Feature Story | 10-Sep-2021

Argonne is helping communities avoid the climate crosshairs

DOE/Argonne National Laboratory

Scientists are addressing the vulnerabilities of infrastructure systems through the lens of climate impacts by creating and adapting climate maps to infrastructure as a way for communities to protect themselves from the effects of climate change.

When Hurricane Ida hit Louisiana as a Category 4 storm on August 29, it showed how critical resilient infrastructure systems are in coping with — and surviving — natural disasters. This is particularly true in underserved areas, where disaster planning and redundancies (such as backup plans and supplies) for vulnerable infrastructure are less likely to be sufficient.

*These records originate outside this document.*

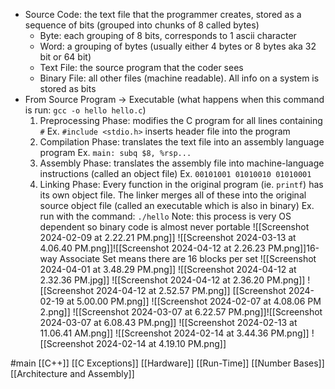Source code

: - Source Code: the text file that the programmer creates, stored as a sequence of bits (grouped into chunks of 8 called bytes)
	-  Byte: each grouping of 8 bits, corresponds to 1 ascii character
	- Word: a grouping of bytes (usually either 4 bytes or 8 bytes aka 32 bit or 64 bit)
	- Text File: the source program that the coder sees
	- Binary File: all other files (machine readable). All info on a system is stored as bits
- From Source Program -> Executable (what happens when this command is run: `gcc -o hello hello.c`)
	1. Preprocessing Phase: modifies the C program for all lines containing `#`
		Ex. `#include <stdio.h>` inserts header file into the program
	2. Compilation Phase: translates the text file into an assembly language program
		Ex. `main: subq $8, %rsp...`
	3. Assembly Phase: translates the assembly file into machine-language instructions (called an object file)
		Ex. `00101001 01010010 01010001`
	4. Linking Phase: Every function in the original program (ie. `printf`) has its own object file. The linker merges all of these into the original source object file (called an executable which is also in binary)
		Ex. run with the command: `./hello`
	Note: this process is very OS dependent so binary code is almost never portable
![[Screenshot 2024-02-09 at 2.22.21 PM.png]]
![[Screenshot 2024-03-13 at 4.06.40 PM.png]]![[Screenshot 2024-04-12 at 2.26.23 PM.png]]16-way Associate Set means there are 16 blocks per set
![[Screenshot 2024-04-01 at 3.48.29 PM.png]]
![[Screenshot 2024-04-12 at 2.32.36 PM.jpg]] 
![[Screenshot 2024-04-12 at 2.36.20 PM.png]]
![[Screenshot 2024-04-12 at 2.52.57 PM.png]]
[[Screenshot 2024-02-19 at 5.00.00 PM.png]]
![[Screenshot 2024-02-07 at 4.08.06 PM 2.png]]
![[Screenshot 2024-03-07 at 6.22.57 PM.png]]![[Screenshot 2024-03-07 at 6.08.43 PM.png]]
![[Screenshot 2024-02-13 at 11.06.41 AM.png]]
![[Screenshot 2024-02-14 at 3.44.36 PM.png]]
![[Screenshot 2024-02-14 at 4.19.10 PM.png]]
 
#main
[[C++]]
[[C Exceptions]]
[[Hardware]]
[[Run-Time]]
[[Number Bases]]
[[Architecture and Assembly]]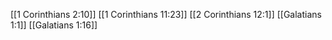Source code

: [[1 Corinthians 2:10]]
[[1 Corinthians 11:23]]
[[2 Corinthians 12:1]]
[[Galatians 1:1]]
[[Galatians 1:16]]
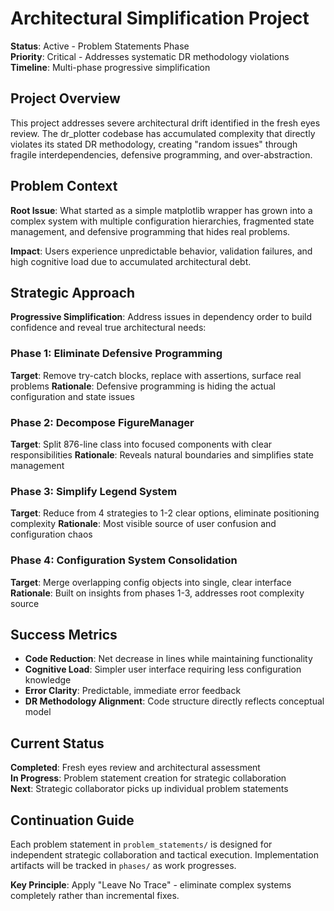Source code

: # Architectural Simplification Project

**Status**: Active - Problem Statements Phase  
**Priority**: Critical - Addresses systematic DR methodology violations  
**Timeline**: Multi-phase progressive simplification

## Project Overview

This project addresses severe architectural drift identified in the fresh eyes review. The dr_plotter codebase has accumulated complexity that directly violates its stated DR methodology, creating "random issues" through fragile interdependencies, defensive programming, and over-abstraction.

## Problem Context

**Root Issue**: What started as a simple matplotlib wrapper has grown into a complex system with multiple configuration hierarchies, fragmented state management, and defensive programming that hides real problems.

**Impact**: Users experience unpredictable behavior, validation failures, and high cognitive load due to accumulated architectural debt.

## Strategic Approach

**Progressive Simplification**: Address issues in dependency order to build confidence and reveal true architectural needs:

### Phase 1: Eliminate Defensive Programming
**Target**: Remove try-catch blocks, replace with assertions, surface real problems
**Rationale**: Defensive programming is hiding the actual configuration and state issues

### Phase 2: Decompose FigureManager  
**Target**: Split 876-line class into focused components with clear responsibilities
**Rationale**: Reveals natural boundaries and simplifies state management

### Phase 3: Simplify Legend System
**Target**: Reduce from 4 strategies to 1-2 clear options, eliminate positioning complexity
**Rationale**: Most visible source of user confusion and configuration chaos

### Phase 4: Configuration System Consolidation
**Target**: Merge overlapping config objects into single, clear interface
**Rationale**: Built on insights from phases 1-3, addresses root complexity source

## Success Metrics

- **Code Reduction**: Net decrease in lines while maintaining functionality
- **Cognitive Load**: Simpler user interface requiring less configuration knowledge
- **Error Clarity**: Predictable, immediate error feedback
- **DR Methodology Alignment**: Code structure directly reflects conceptual model

## Current Status

**Completed**: Fresh eyes review and architectural assessment  
**In Progress**: Problem statement creation for strategic collaboration  
**Next**: Strategic collaborator picks up individual problem statements

## Continuation Guide

Each problem statement in `problem_statements/` is designed for independent strategic collaboration and tactical execution. Implementation artifacts will be tracked in `phases/` as work progresses.

**Key Principle**: Apply "Leave No Trace" - eliminate complex systems completely rather than incremental fixes.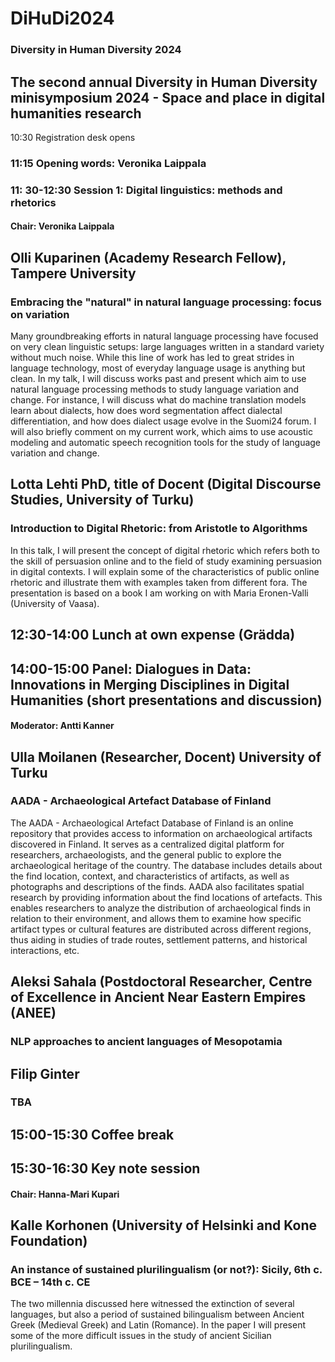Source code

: # DiHuDi2024
### Diversity in Human Diversity 2024

## The second annual Diversity in Human Diversity minisymposium 2024 - Space and place in digital humanities research

10:30 Registration desk opens
### 11:15 Opening words: Veronika Laippala

### 11: 30-12:30 Session 1: Digital linguistics: methods and rhetorics
#### Chair: Veronika Laippala

## Olli Kuparinen (Academy Research Fellow), Tampere University

### Embracing the "natural" in natural language processing: focus on variation

Many groundbreaking efforts in natural language processing have focused on very clean linguistic setups: large languages written in a standard variety without much noise. While this line of work has led to great strides in language technology, most of everyday language usage is anything but clean. In my talk, I will discuss works past and present which aim to use natural language processing methods to study language variation and change. For instance, I will discuss what do machine translation models learn about dialects, how does word segmentation affect dialectal differentiation, and how does dialect usage evolve in the Suomi24 forum. I will also briefly comment on my current work, which aims to use acoustic modeling and automatic speech recognition tools for the study of language variation and change.

## Lotta Lehti PhD, title of Docent (Digital Discourse Studies, University of Turku)

### Introduction to Digital Rhetoric: from Aristotle to Algorithms

In this talk, I will present the concept of digital rhetoric which refers both to the skill of persuasion online and to the field of study examining persuasion in digital contexts. I will explain some of the characteristics of public online rhetoric and illustrate them with examples taken from different fora. The presentation is based on a book I am working on with Maria Eronen-Valli (University of Vaasa).

## 12:30-14:00 Lunch at own expense (Grädda)

## 14:00-15:00 Panel: Dialogues in Data: Innovations in Merging Disciplines in Digital Humanities (short presentations and discussion)
#### Moderator: Antti Kanner

## Ulla Moilanen (Researcher, Docent) University of Turku

### AADA - Archaeological Artefact Database of Finland

The AADA - Archaeological Artefact Database of Finland is an online repository that provides access to information on archaeological artifacts discovered in Finland. It serves as a centralized digital platform for researchers, archaeologists, and the general public to explore the archaeological heritage of the country. The database includes details about the find location, context, and characteristics of artifacts, as well as photographs and descriptions of the finds. AADA also facilitates spatial research by providing information about the find locations of artefacts. This enables researchers to analyze the distribution of archaeological finds in relation to their environment, and allows them to examine how specific artifact types or cultural features are distributed across different regions, thus aiding in studies of trade routes, settlement patterns, and historical interactions, etc.

## Aleksi Sahala (Postdoctoral Researcher, Centre of Excellence in Ancient Near Eastern Empires (ANEE)

### NLP approaches to ancient languages of Mesopotamia

## Filip Ginter

### TBA

## 15:00-15:30 Coffee break

## 15:30-16:30 Key note session
#### Chair: Hanna-Mari Kupari

## Kalle Korhonen (University of Helsinki and Kone Foundation)

### An instance of sustained plurilingualism (or not?): Sicily, 6th c. BCE – 14th c. CE

The two millennia discussed here witnessed the extinction of several languages, but also a period of sustained bilingualism between Ancient Greek (Medieval Greek) and Latin (Romance). In the paper I will present some of the more difficult issues in the study of ancient Sicilian plurilingualism.


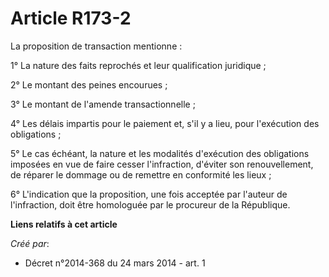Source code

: # Article R173-2

La proposition de transaction mentionne :

1° La nature des faits reprochés et leur qualification juridique ;

2° Le montant des peines encourues ;

3° Le montant de l'amende transactionnelle ;

4° Les délais impartis pour le paiement et, s'il y a lieu, pour l'exécution des obligations ;

5° Le cas échéant, la nature et les modalités d'exécution des obligations imposées en vue de faire cesser l'infraction,
d'éviter son renouvellement, de réparer le dommage ou de remettre en conformité les lieux ;

6° L'indication que la proposition, une fois acceptée par l'auteur de l'infraction, doit être homologuée par le procureur de
la République.

**Liens relatifs à cet article**

_Créé par_:

  - Décret n°2014-368 du 24 mars 2014 - art. 1

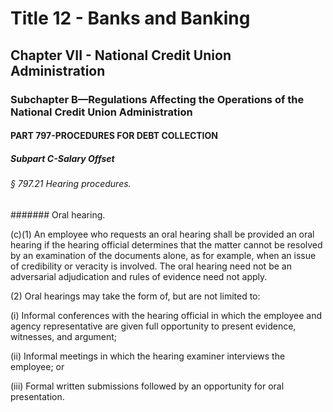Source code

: 
# Title 12 - Banks and Banking
## Chapter VII - National Credit Union Administration
### Subchapter B—Regulations Affecting the Operations of the National Credit Union Administration
#### PART 797-PROCEDURES FOR DEBT COLLECTION
##### Subpart C-Salary Offset
###### § 797.21 Hearing procedures.
####### Oral hearing.

(c)(1) An employee who requests an oral hearing shall be provided an oral hearing if the hearing official determines that the matter cannot be resolved by an examination of the documents alone, as for example, when an issue of credibility or veracity is involved. The oral hearing need not be an adversarial adjudication and rules of evidence need not apply.

(2) Oral hearings may take the form of, but are not limited to:

(i) Informal conferences with the hearing official in which the employee and agency representative are given full opportunity to present evidence, witnesses, and argument;

(ii) Informal meetings in which the hearing examiner interviews the employee; or

(iii) Formal written submissions followed by an opportunity for oral presentation.
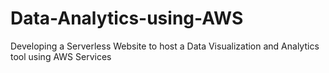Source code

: # Data-Analytics-using-AWS
Developing a Serverless Website to host a Data Visualization and Analytics tool using AWS Services

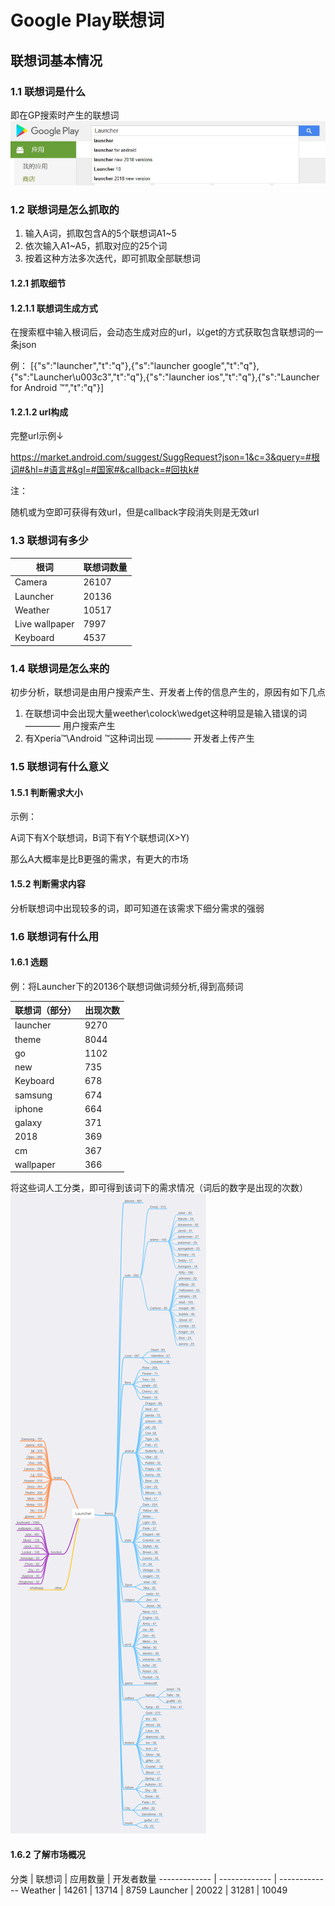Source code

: # Google Play联想词
## 联想词基本情况
### 1.1 联想词是什么
即在GP搜索时产生的联想词
![image](https://github.com/motodriver/Google_play_search_keyword/blob/master/example_1.jpg)

### 1.2 联想词是怎么抓取的
1. 输入A词，抓取包含A的5个联想词A1~5
2. 依次输入A1~A5，抓取对应的25个词
3. 按着这种方法多次迭代，即可抓取全部联想词

#### 1.2.1 抓取细节
#### 1.2.1.1 联想词生成方式
在搜索框中输入根词后，会动态生成对应的url，以get的方式获取包含联想词的一条json

例：
[{"s":"launcher","t":"q"},{"s":"launcher google","t":"q"},{"s":"Launcher\u003c3","t":"q"},{"s":"launcher ios","t":"q"},{"s":"Launcher for Android ™","t":"q"}]

#### 1.2.1.2 url构成
完整url示例↓

https://market.android.com/suggest/SuggRequest?json=1&c=3&query=#根词#&hl=#语言#&gl=#国家#&callback=#回执k#

注：

随机或为空即可获得有效url，但是callback字段消失则是无效url

### 1.3 联想词有多少
| 根词 | 联想词数量 |
| ------------- | ------------- |
| Camera | 26107 |
| Launcher | 20136 |
| Weather | 10517 |
| Live wallpaper | 7997 |
| Keyboard | 4537 |

### 1.4 联想词是怎么来的
初步分析，联想词是由用户搜索产生、开发者上传的信息产生的，原因有如下几点
1. 在联想词中会出现大量weether\colock\wedget这种明显是输入错误的词 ———— 用户搜索产生
2. 有Xperia™\Android ™这种词出现 ———— 开发者上传产生

### 1.5 联想词有什么意义
#### 1.5.1 判断需求大小
示例：

A词下有X个联想词，B词下有Y个联想词(X>Y)

那么A大概率是比B更强的需求，有更大的市场

#### 1.5.2 判断需求内容
分析联想词中出现较多的词，即可知道在该需求下细分需求的强弱

### 1.6 联想词有什么用
#### 1.6.1 选题
例：将Launcher下的20136个联想词做词频分析,得到高频词

| 联想词（部分） | 出现次数 |
| ------------- | ------------- |
| launcher | 9270 |
| theme | 8044 |
|go | 1102|
|new | 735|
|Keyboard | 678|
|samsung | 674|
|iphone | 664|
|galaxy | 371|
|2018 | 369|
|cm | 367|
|wallpaper | 366|

将这些词人工分类，即可得到该词下的需求情况（词后的数字是出现的次数）
![image](https://github.com/motodriver/Google_play_search_keyword/blob/master/Launcher%20联想词分析-001.jpg)

#### 1.6.2 了解市场概况

 分类 | 联想词 | 应用数量 | 开发者数量 
 ------------- | ------------- | ------------- 
 Weather | 14261 | 13714 | 8759 
 Launcher | 20022 | 31281 | 10049 

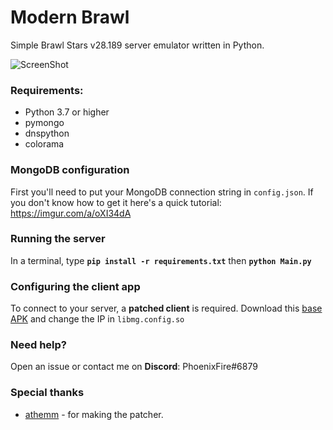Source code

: # Modern Brawl

Simple Brawl Stars v28.189 server emulator written in Python.

![ScreenShot](https://cdn.discordapp.com/attachments/817282221177569332/817717138256560188/Screenshot_20210306-131235_Modern_Brawl.jpg) 

### Requirements:
- Python 3.7 or higher
- pymongo
- dnspython
- colorama

### MongoDB configuration
First you'll need to put your MongoDB connection string in `config.json`. If you don't know how to get it here's a quick tutorial: https://imgur.com/a/oXI34dA

### Running the server
In a terminal, type __`pip install -r requirements.txt`__ then __`python Main.py`__

### Configuring the client app
To connect to your server, a **patched client** is required. 
Download this [base APK](https://mega.nz/file/uDoGmLKI#QmTXlIunmwBdGEX30qjuxyBupX_fiWAOoyY-T81jXdo) and change the IP in `libmg.config.so`

### Need help?
Open an issue or contact me on **Discord**: PhoenixFire#6879

### Special thanks
- [athemm](https://github.com/athemm) - for making the patcher.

Natural disasters and other severe weather events can take a heavy toll on America’s infrastructure systems, when such disasters occur. These energy, water and wastewater, transportation, and communications systems include not only buildings but roadways, pipelines, ports, and energy storage, as well as vehicles and vessels. Such lifeline infrastructure systems were originally planned and constructed based on historic hazards data. But today, they are not necessarily equipped to operate in the evolving context of the greater risks from climate change.

Because to many, hurricanes the size of Ida provide are examples of more frequent, more extreme weather events causing enormous disruption and destruction in communities around the world. The wildfires burning uncontrollably in the western states due to this summer’s drought conditions provide data points in this outlook, as well.

“Climate change is an existential crisis for many communities and infrastructure systems,” said Tom Wall, a program lead in Engineering and Applied Resilience at the U.S. Department of Energy’s (DOE’s) Argonne National Laboratory. ​“While many communities and organizations may lack technical sophistication or depth of resources, they should never have to experience a barrier to getting access to usable and useful information. We want them to have that information to help ensure the future resilience of their systems.”

Climate risk to infrastructure can come in a variety of forms, Wall said. ​“If the Northwest has a major heat wave, or hotter, more frequent or longer heat waves, these events can be a problem. Extreme heat events make it harder to generate and transmit electricity, and they can cause roadways or train tracks to buckle, or create other impacts,” he said. ​“Conversely, even just generally higher temperatures overall, not tied to a specific event, can cause problems. We often need natural bodies of water to cool our power plants — so if rivers or other surface waters warm even a few degrees, we can’t cool our power plants as efficiently.”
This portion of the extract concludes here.